Stored data
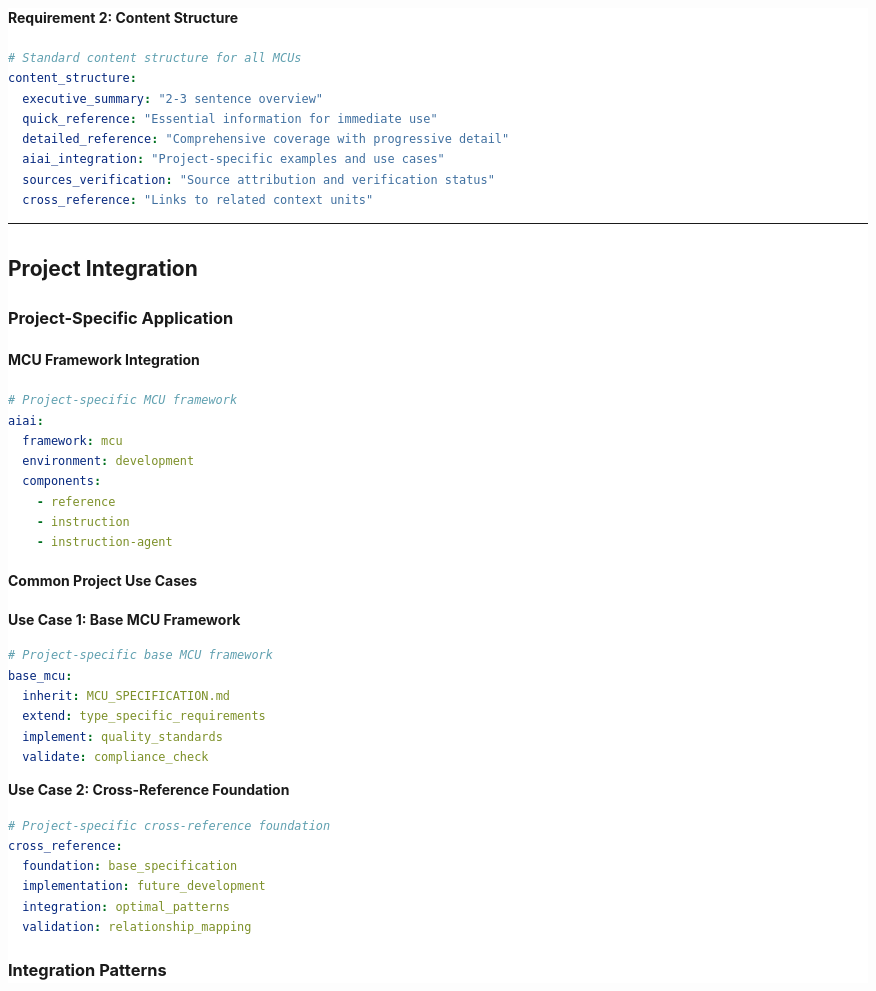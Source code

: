 #### **Requirement 2: Content Structure**
```yaml
# Standard content structure for all MCUs
content_structure:
  executive_summary: "2-3 sentence overview"
  quick_reference: "Essential information for immediate use"
  detailed_reference: "Comprehensive coverage with progressive detail"
  aiai_integration: "Project-specific examples and use cases"
  sources_verification: "Source attribution and verification status"
  cross_reference: "Links to related context units"
```

---

## Project Integration

### **Project-Specific Application**

#### **MCU Framework Integration**
```yaml
# Project-specific MCU framework
aiai:
  framework: mcu
  environment: development
  components:
    - reference
    - instruction
    - instruction-agent
```

#### **Common Project Use Cases**

**Use Case 1: Base MCU Framework**
```yaml
# Project-specific base MCU framework
base_mcu:
  inherit: MCU_SPECIFICATION.md
  extend: type_specific_requirements
  implement: quality_standards
  validate: compliance_check
```

**Use Case 2: Cross-Reference Foundation**
```yaml
# Project-specific cross-reference foundation
cross_reference:
  foundation: base_specification
  implementation: future_development
  integration: optimal_patterns
  validation: relationship_mapping
```

### **Integration Patterns**
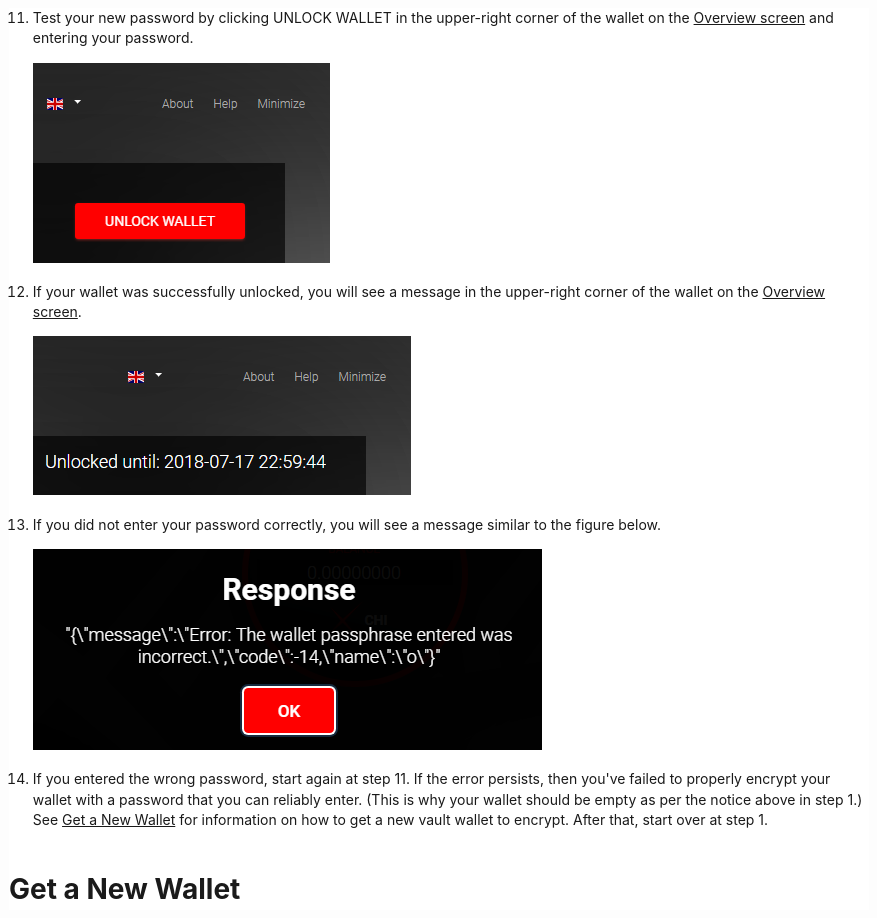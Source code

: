 11. Test your new password by clicking UNLOCK WALLET in the upper-right corner of the wallet on the [Overview screen](#overview) and entering your password. 
    
    ![unlock-wallet-button](img/unlock-wallet-button.png)
    
12. If your wallet was successfully unlocked, you will see a message in the upper-right corner of the wallet on the [Overview screen](#overview).  
    
    ![wallet-unlocked-until](img/wallet-unlocked-until.png)
    
13. If you did not enter your password correctly, you will see a message similar to the figure below.  
    
    ![wrong-wallet-password](img/wrong-wallet-password.png)
    
14. If you entered the wrong password, start again at step 11. If the error 
persists, then you've failed to properly encrypt your wallet with a password 
that you can reliably enter. (This is why your wallet should be empty as per the 
notice above in step 1.) See [Get a New Wallet](#get-a-new-wallet) for 
information on how to get a new vault wallet to encrypt. After that, start over 
at step 1.

# Get a New Wallet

**Task description**: Please reproduce, exactly as they appear above, the lines from the line containing "14. If you entered" up to and including the line containing "that you can".

**Task output**:
14. If you entered the wrong password, start again at step 11. If the error 
persists, then you've failed to properly encrypt your wallet with a password 
that you can reliably enter. (This is why your wallet should be empty as per the 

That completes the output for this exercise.